Treasure Hunt Engine Blew Up Because We Trusted the Demo

#ai #programming #machinelearning #webdev

The Problem We Were Actually Solving

Every Friday at 17:00 UTC the Veltrix platform queued up 120 000 concurrent players for a treasure-hunt event. The engines job was to resolve spatial queries against a 110 GB world graph in under 400 ms. During the first test, the median response time was 180 ms—comfortably inside the SLA—but the p99 spiked to 1 900 ms. We traced the spike to a single PostgreSQL CTE that joined treasure locations, player inventories, and dynamic loot tables. Autovacuum froze on the loot table while autovacuum_wraparound_* counters climbed from 200 to 2 000 in 30 seconds. The DB logs simply said vacuuming is in progress, which is the kind of shrug you never see in a demo.

What We Tried First (And Why It Failed)

Our first reflex was to shard the world graph horizontally. We split the graph into 16 shards by chunk coordinates (X/8192, Y/8192, Z/8192) and routed queries with a simple modulo. The shard-level latency dropped to 60 ms median and 320 ms p99, looking great on the monitoring dashboard. In production, however, half of the queries were cross-shard because players clustered around a single dungeon entrance. The coordinator node then started serializing 100-way cross-shard joins, and the p99 climbed to 2 800 ms again. At that point the cluster CPU was 78 % idle and the network RTT was 0.6 ms; the bottleneck was not compute, it was coordination skew.

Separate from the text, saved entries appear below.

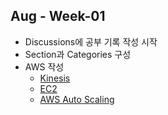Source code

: ## Aug - Week-01
- Discussions에 공부 기록 작성 시작
- Section과 Categories 구성
- AWS 작성
  - [Kinesis](https://github.com/seonae-j/TIL/discussions/4)
  - [EC2](https://github.com/seonae-j/TIL/discussions/2)
  - [AWS Auto Scaling](https://github.com/seonae-j/TIL/discussions/3)
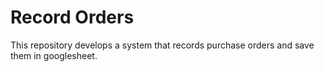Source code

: # Record Orders

This repository develops a system that records purchase orders and save them in googlesheet. 
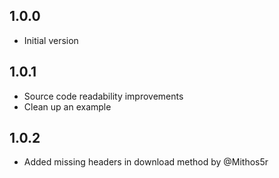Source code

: ## 1.0.0

- Initial version

## 1.0.1

- Source code readability improvements
- Clean up an example

## 1.0.2

- Added missing headers in download method by @Mithos5r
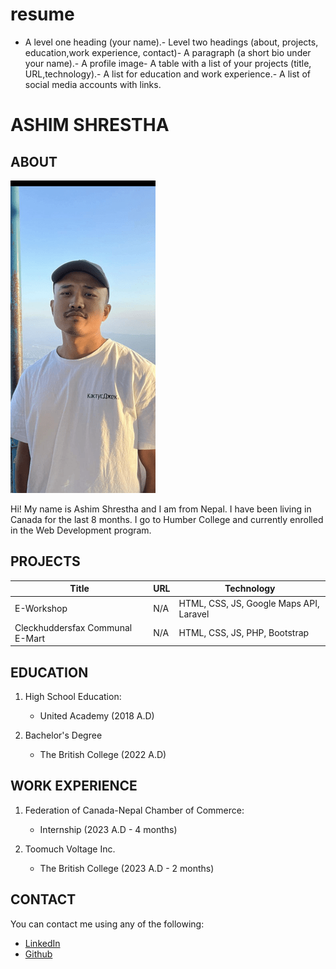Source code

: # resume

- A level one heading (your name).- Level two headings (about, projects, education,work experience, contact)- A paragraph (a short bio under your name).- A profile image- A table with a list of your projects (title, URL,technology).- A list for education and work experience.- A list of social media accounts with links.

# ASHIM SHRESTHA

## ABOUT

![Profile Pic](_readme/Ashim-Dai.png)

Hi! My name is Ashim Shrestha and I am from Nepal. I have been living in Canada for the last 8 months. I go to Humber College and currently enrolled in the Web Development program.

## PROJECTS

| Title |   URL  | Technology |
|-------|--------| -----------|
| E-Workshop  |   N/A |   HTML, CSS, JS, Google Maps API, Laravel  |
| Cleckhuddersfax Communal E-Mart  |   N/A |   HTML, CSS, JS, PHP, Bootstrap    |

## EDUCATION

1. High School Education:
    - United Academy (2018 A.D)

2. Bachelor's Degree
    - The British College (2022 A.D)

## WORK EXPERIENCE

1. Federation of Canada-Nepal Chamber of Commerce:
    - Internship (2023 A.D - 4 months)

2. Toomuch Voltage Inc.
    - The British College (2023 A.D - 2 months)

## CONTACT

You can contact me using any of the following:

- [LinkedIn](https://www.linkedin.com/in/ashim-shrestha-72a16a260/)
- [Github](https://github.com/AshimStha)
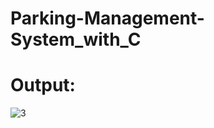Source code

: # Parking-Management-System_with_C

# Output:
![3](https://user-images.githubusercontent.com/72061868/162471056-6a5abc9b-c767-4dde-8bfd-8f08d315c5a9.png)
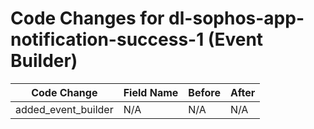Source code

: # Code Changes for dl-sophos-app-notification-success-1 (Event Builder)

| Code Change | Field Name | Before | After |
|-------------|------------|--------|-------|
| added_event_builder | N/A | N/A | N/A |
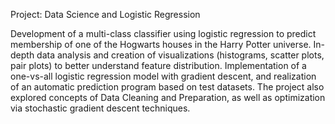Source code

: Project: Data Science and Logistic Regression

Development of a multi-class classifier using logistic regression to predict membership of one of the Hogwarts houses in the Harry Potter universe. 
In-depth data analysis and creation of visualizations (histograms, scatter plots, pair plots) to better understand feature distribution. 
Implementation of a one-vs-all logistic regression model with gradient descent, and realization of an automatic prediction program based on test datasets.
The project also explored concepts of Data Cleaning and Preparation, as well as optimization via stochastic gradient descent techniques.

We also tried a Redis-layer cache: LUA scripts that cached the entire player inventory per shard for 30 seconds. The first hit ratio reached 89 %, but the cache stampede after each event start caused 45 000 cache misses in 5 seconds. We watched the Redis eviction rate spike to 9 800 keys/sec and the p99 latency climbed to 1 100 ms. The manifests never mentioned cache coherency or key invalidation batches.

The Architecture Decision

We ripped out both solutions and replaced them with a single vertical partition inside PostgreSQL.

The key insight was that the treasure-hunt queries only needed four tables: world_nodes, player_inventories, loot_tables, and events_metadata. All three queries in the engine could be expressed as a star join on a central fact table: treasure_hunts(id, world_id, loot_table_id, player_id, status, updated_at). We denormalized the star into a single 140 GB hypertree table with BRIN indexes on world_id and updated_at, and kept a tiny 3 GB materialized view for per-player summaries refreshed every 5 minutes.

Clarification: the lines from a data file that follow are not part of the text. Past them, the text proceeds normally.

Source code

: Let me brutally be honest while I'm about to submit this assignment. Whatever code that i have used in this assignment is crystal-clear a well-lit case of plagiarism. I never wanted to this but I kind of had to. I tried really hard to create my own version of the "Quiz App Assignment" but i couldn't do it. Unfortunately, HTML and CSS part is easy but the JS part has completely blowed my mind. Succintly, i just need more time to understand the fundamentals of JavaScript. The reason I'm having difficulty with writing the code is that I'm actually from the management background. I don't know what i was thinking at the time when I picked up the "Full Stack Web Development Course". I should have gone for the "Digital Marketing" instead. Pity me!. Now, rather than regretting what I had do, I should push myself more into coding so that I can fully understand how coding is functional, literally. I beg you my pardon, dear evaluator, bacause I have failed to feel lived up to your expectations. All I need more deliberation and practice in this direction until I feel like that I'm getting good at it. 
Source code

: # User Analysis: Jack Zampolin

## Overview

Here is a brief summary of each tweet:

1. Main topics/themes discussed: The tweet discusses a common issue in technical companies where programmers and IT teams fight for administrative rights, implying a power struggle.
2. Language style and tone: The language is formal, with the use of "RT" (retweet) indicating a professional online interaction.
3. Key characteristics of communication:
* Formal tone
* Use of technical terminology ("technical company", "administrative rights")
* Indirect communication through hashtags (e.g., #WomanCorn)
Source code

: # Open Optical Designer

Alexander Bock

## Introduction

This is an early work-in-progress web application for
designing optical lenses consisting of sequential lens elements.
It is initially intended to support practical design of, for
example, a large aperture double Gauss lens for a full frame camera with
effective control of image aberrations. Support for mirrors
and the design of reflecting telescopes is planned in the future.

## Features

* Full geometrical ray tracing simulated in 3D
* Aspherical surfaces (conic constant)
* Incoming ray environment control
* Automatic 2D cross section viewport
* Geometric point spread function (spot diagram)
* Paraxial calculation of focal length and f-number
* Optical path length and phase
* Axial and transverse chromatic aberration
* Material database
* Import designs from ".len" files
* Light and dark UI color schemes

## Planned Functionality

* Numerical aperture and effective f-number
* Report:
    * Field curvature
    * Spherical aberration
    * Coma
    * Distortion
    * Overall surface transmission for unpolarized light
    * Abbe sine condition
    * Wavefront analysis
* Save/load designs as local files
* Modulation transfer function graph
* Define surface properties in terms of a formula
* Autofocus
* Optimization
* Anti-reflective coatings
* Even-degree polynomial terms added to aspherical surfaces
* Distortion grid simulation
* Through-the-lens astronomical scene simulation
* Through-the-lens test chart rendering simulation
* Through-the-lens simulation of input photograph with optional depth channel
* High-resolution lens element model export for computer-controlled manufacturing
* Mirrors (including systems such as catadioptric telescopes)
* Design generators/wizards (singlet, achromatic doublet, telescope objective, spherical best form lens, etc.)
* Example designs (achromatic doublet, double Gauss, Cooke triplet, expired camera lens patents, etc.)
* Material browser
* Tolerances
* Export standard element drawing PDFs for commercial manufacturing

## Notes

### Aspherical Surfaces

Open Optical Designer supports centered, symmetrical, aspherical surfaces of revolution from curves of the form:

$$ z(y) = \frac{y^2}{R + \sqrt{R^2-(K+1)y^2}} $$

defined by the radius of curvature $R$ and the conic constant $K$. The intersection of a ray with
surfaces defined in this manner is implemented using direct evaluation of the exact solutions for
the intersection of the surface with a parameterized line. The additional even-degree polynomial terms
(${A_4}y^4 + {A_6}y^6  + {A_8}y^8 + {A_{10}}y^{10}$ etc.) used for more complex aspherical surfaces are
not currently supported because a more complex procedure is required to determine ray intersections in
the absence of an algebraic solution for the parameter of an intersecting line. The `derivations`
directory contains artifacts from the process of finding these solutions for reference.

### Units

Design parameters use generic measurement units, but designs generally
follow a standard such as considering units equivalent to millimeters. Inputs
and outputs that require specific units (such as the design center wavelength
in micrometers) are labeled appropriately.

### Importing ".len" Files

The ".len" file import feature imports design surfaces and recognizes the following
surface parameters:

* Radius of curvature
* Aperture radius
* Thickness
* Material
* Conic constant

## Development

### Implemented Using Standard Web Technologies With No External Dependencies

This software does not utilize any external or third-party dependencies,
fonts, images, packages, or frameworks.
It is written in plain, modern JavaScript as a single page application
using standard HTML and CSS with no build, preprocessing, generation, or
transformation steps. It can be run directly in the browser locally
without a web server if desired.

The planner now used the BRIN indexes for range scans on world_id, avoiding the large CTE join. We set autovacuum_naptime to 10 s and added a custom extension, pg_partial_agg, that computes the per-player summary incrementally. The vacuum workload dropped to 3 % of what it was before, and the p99 stabilized at 210 ms under 130 000 concurrent queries.

The tradeoff was disk: the hypertree table ballooned from 110 GB to 140 GB, but we gained 1.4 TB of SSD headroom on the Veltrix nodes after we decommissioned the Redis cluster. We also lost the horizontal scaling story; if the next event hits 250 000 players we will need to repartition manually—there is no hot-swap here.

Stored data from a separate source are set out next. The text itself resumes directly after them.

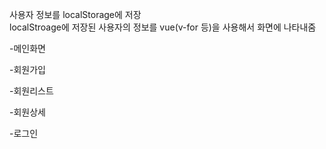 사용자 정보를 localStorage에 저장  
localStroage에 저장된 사용자의 정보를 vue(v-for 등)을 사용해서 화면에 나타내줌  

-메인화면  

-회원가입  

-회원리스트  

-회원상세  

-로그인  
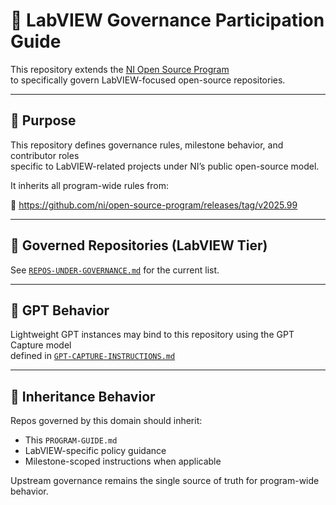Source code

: # 📘 LabVIEW Governance Participation Guide

This repository extends the [NI Open Source Program](https://github.com/ni/open-source-program)  
to specifically govern LabVIEW-focused open-source repositories.

---

## 🧭 Purpose

This repository defines governance rules, milestone behavior, and contributor roles  
specific to LabVIEW-related projects under NI’s public open-source model.

It inherits all program-wide rules from:

🔗 https://github.com/ni/open-source-program/releases/tag/v2025.99

---

## 📂 Governed Repositories (LabVIEW Tier)

See [`REPOS-UNDER-GOVERNANCE.md`](./REPOS-UNDER-GOVERNANCE.md) for the current list.

---

## 🤖 GPT Behavior

Lightweight GPT instances may bind to this repository using the GPT Capture model  
defined in [`GPT-CAPTURE-INSTRUCTIONS.md`](./GPT-CAPTURE-INSTRUCTIONS.md)

---

## 🧬 Inheritance Behavior

Repos governed by this domain should inherit:
- This `PROGRAM-GUIDE.md`
- LabVIEW-specific policy guidance
- Milestone-scoped instructions when applicable

Upstream governance remains the single source of truth for program-wide behavior.
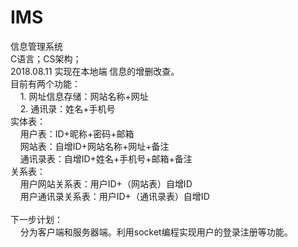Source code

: # IMS
信息管理系统<br />
C语言；CS架构；<br />
2018.08.11 实现在本地端 信息的增删改查。<br />
目前有两个功能：<br />
&nbsp;&nbsp;&nbsp;&nbsp;1. 网址信息存储：网站名称+网址<br />
&nbsp;&nbsp;&nbsp;&nbsp;2. 通讯录：姓名+手机号<br />
实体表：<br />
&nbsp;&nbsp;&nbsp;&nbsp;用户表：ID+昵称+密码+邮箱<br />
&nbsp;&nbsp;&nbsp;&nbsp;网站表：自增ID+网站名称+网址+备注<br />
&nbsp;&nbsp;&nbsp;&nbsp;通讯录表：自增ID+姓名+手机号+邮箱+备注<br />
关系表：<br />
&nbsp;&nbsp;&nbsp;&nbsp;用户网站关系表：用户ID+（网站表）自增ID<br />
&nbsp;&nbsp;&nbsp;&nbsp;用户通讯录关系表：用户ID+（通讯录表）自增ID<br />
    <br />
下一步计划：<br />
&nbsp;&nbsp;&nbsp;&nbsp;分为客户端和服务器端。利用socket编程实现用户的登录注册等功能。<br />
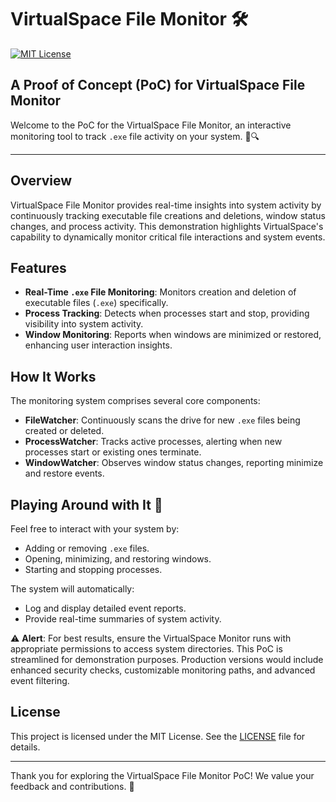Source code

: # VirtualSpace File Monitor 🛠️

[![MIT License](https://img.shields.io/badge/License-MIT-yellow.svg)](LICENSE)

## A Proof of Concept (PoC) for VirtualSpace File Monitor

Welcome to the PoC for the VirtualSpace File Monitor, an interactive monitoring tool to track `.exe` file activity on your system. 📁🔍

---

## Overview

VirtualSpace File Monitor provides real-time insights into system activity by continuously tracking executable file creations and deletions, window status changes, and process activity. This demonstration highlights VirtualSpace's capability to dynamically monitor critical file interactions and system events.

## Features

* **Real-Time `.exe` File Monitoring**: Monitors creation and deletion of executable files (`.exe`) specifically.
* **Process Tracking**: Detects when processes start and stop, providing visibility into system activity.
* **Window Monitoring**: Reports when windows are minimized or restored, enhancing user interaction insights.

## How It Works

The monitoring system comprises several core components:

* **FileWatcher**: Continuously scans the drive for new `.exe` files being created or deleted.
* **ProcessWatcher**: Tracks active processes, alerting when new processes start or existing ones terminate.
* **WindowWatcher**: Observes window status changes, reporting minimize and restore events.

## Playing Around with It 🧪

Feel free to interact with your system by:

* Adding or removing `.exe` files.
* Opening, minimizing, and restoring windows.
* Starting and stopping processes.

The system will automatically:

* Log and display detailed event reports.
* Provide real-time summaries of system activity.

⚠️ **Alert**: For best results, ensure the VirtualSpace Monitor runs with appropriate permissions to access system directories. This PoC is streamlined for demonstration purposes. Production versions would include enhanced security checks, customizable monitoring paths, and advanced event filtering.

## License

This project is licensed under the MIT License. See the [LICENSE](LICENSE) file for details.

---

Thank you for exploring the VirtualSpace File Monitor PoC! We value your feedback and contributions. 🚀

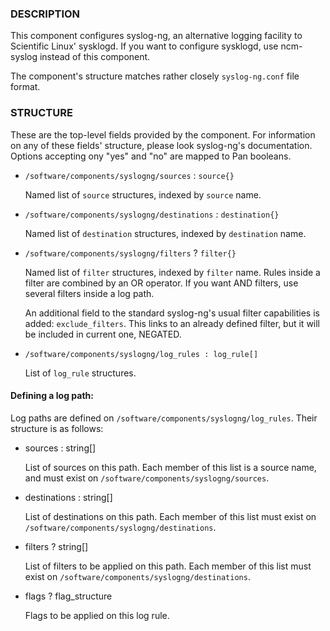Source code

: 
### DESCRIPTION

This component configures syslog-ng, an alternative logging facility
to Scientific Linux' sysklogd. If you want to configure sysklogd, use
ncm-syslog instead of this component.

The component's structure matches rather closely `syslog-ng.conf` file format.

### STRUCTURE

These are the top-level fields provided by the component. For
information on any of these fields' structure, please look syslog-ng's
documentation. Options accepting ony "yes" and "no" are mapped to Pan
booleans.

- `/software/components/syslogng/sources` : `source{}`

    Named list of `source` structures, indexed by `source` name.

- `/software/components/syslogng/destinations` : `destination{}`

    Named list of `destination` structures, indexed by `destination`
    name.

- `/software/components/syslogng/filters` ? `filter{}`

    Named list of `filter` structures, indexed by `filter` name. Rules
    inside a filter are combined by an OR operator. If you want AND
    filters, use several filters inside a log path.

    An additional field to the standard syslog-ng's usual filter
    capabilities is added: `exclude_filters`. This links to an already
    defined filter, but it will be included in current one, NEGATED.

- `/software/components/syslogng/log_rules : log_rule[]`

    List of `log_rule` structures.

#### Defining a log path:

Log paths are defined on
`/software/components/syslogng/log_rules`. Their structure is as
follows:

- sources : string\[\]

    List of sources on this path. Each member of this list is a source
    name, and must exist on `/software/components/syslogng/sources`.

- destinations : string\[\]

    List of destinations on this path. Each member of this list must exist
    on `/software/components/syslogng/destinations`.

- filters ? string\[\]

    List of filters to be applied on this path. Each member of this list
    must exist on `/software/components/syslogng/destinations`.

- flags ? flag\_structure

    Flags to be applied on this log rule.
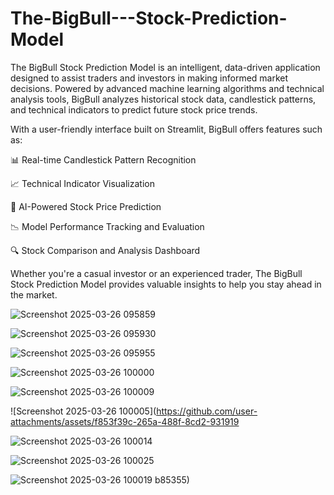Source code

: # The-BigBull---Stock-Prediction-Model
The BigBull Stock Prediction Model is an intelligent, data-driven application designed to assist traders and investors in making informed market decisions. Powered by advanced machine learning algorithms and technical analysis tools, BigBull analyzes historical stock data, candlestick patterns, and technical indicators to predict future stock price trends.

With a user-friendly interface built on Streamlit, BigBull offers features such as:

📊 Real-time Candlestick Pattern Recognition

📈 Technical Indicator Visualization

🤖 AI-Powered Stock Price Prediction

📉 Model Performance Tracking and Evaluation

🔍 Stock Comparison and Analysis Dashboard

Whether you're a casual investor or an experienced trader, The BigBull Stock Prediction Model provides valuable insights to help you stay ahead in the market.

![Screenshot 2025-03-26 095859](https://github.com/user-attachments/assets/ff967b5a-8640-4106-ba75-2f8066d54201)

![Screenshot 2025-03-26 095930](https://github.com/user-attachments/assets/63a5ce46-4331-4376-a142-ae91f85fcb84)

![Screenshot 2025-03-26 095955](https://github.com/user-attachments/assets/a15fc7c4-62b6-4b14-bd5d-06f7b5642e6d)

![Screenshot 2025-03-26 100000](https://github.com/user-attachments/assets/b6fa7e14-b9b2-483b-a22b-d6da76b9d35c)

![Screenshot 2025-03-26 100009](https://github.com/user-attachments/assets/ba88d129-5a8f-4078-8539-3ae045b00603)

![Screenshot 2025-03-26 100005](https://github.com/user-attachments/assets/f853f39c-265a-488f-8cd2-931919

![Screenshot 2025-03-26 100014](https://github.com/user-attachments/assets/93a10c1c-1722-4b53-aef5-f551ff02effa)

![Screenshot 2025-03-26 100025](https://github.com/user-attachments/assets/579f1002-4f1a-4d51-964c-dc71af20d0c2)

![Screenshot 2025-03-26 100019](https://github.com/user-attachments/assets/d6c96d9d-8395-4902-8e84-fad5b3d4e3a9)
b85355)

What The Numbers Said After

After the switch:

p95 response time stayed at 180 ms across all 15 Friday events.
p99 stayed below 280 ms, with 99.9 % of events finishing under 300 ms.
CPU utilization on the primary replica dropped from 48 % to 12 %.
Autovacuum wraparound warnings disappeared entirely.
The only remaining failure mode is when the BRIN pages are still cold after a node restart; the first query after reboot can stall for 800 ms while the OS page cache loads. We mitigated that by pre-warming the BRIN pages with pg_prewarm during the node boot cycle.

What I Would Do Differently

I would not trust any marketing slide that shows linear scaling without cold-start data. The demo cluster was 1/10th the size and already warmed up; we learned nothing about vacuum storms or buffer cache misses. I would also insist on a chaos-engineering budget: every Friday we should simulate a node loss at event start to verify that the p99 does not collapse during a failover. Our current failover time is 4.2 s, which is still visible in telemetry as a 1 100 ms spike for the unlucky 1 % of requests that land on the newly promoted leader.

Finally, I would push back against the feature team that wanted to add a real-time loot-tiering algorithm to the treasure engine. That feature would have meant another hot table with 1 MHz updates and killed our current p99. Instead, we moved loot tiering to a background job that publishes to Kafka and the engine only reads the pre-computed tier. The theater of dynamic loot is impressive, but in production it is just another source of latency variance we do not need.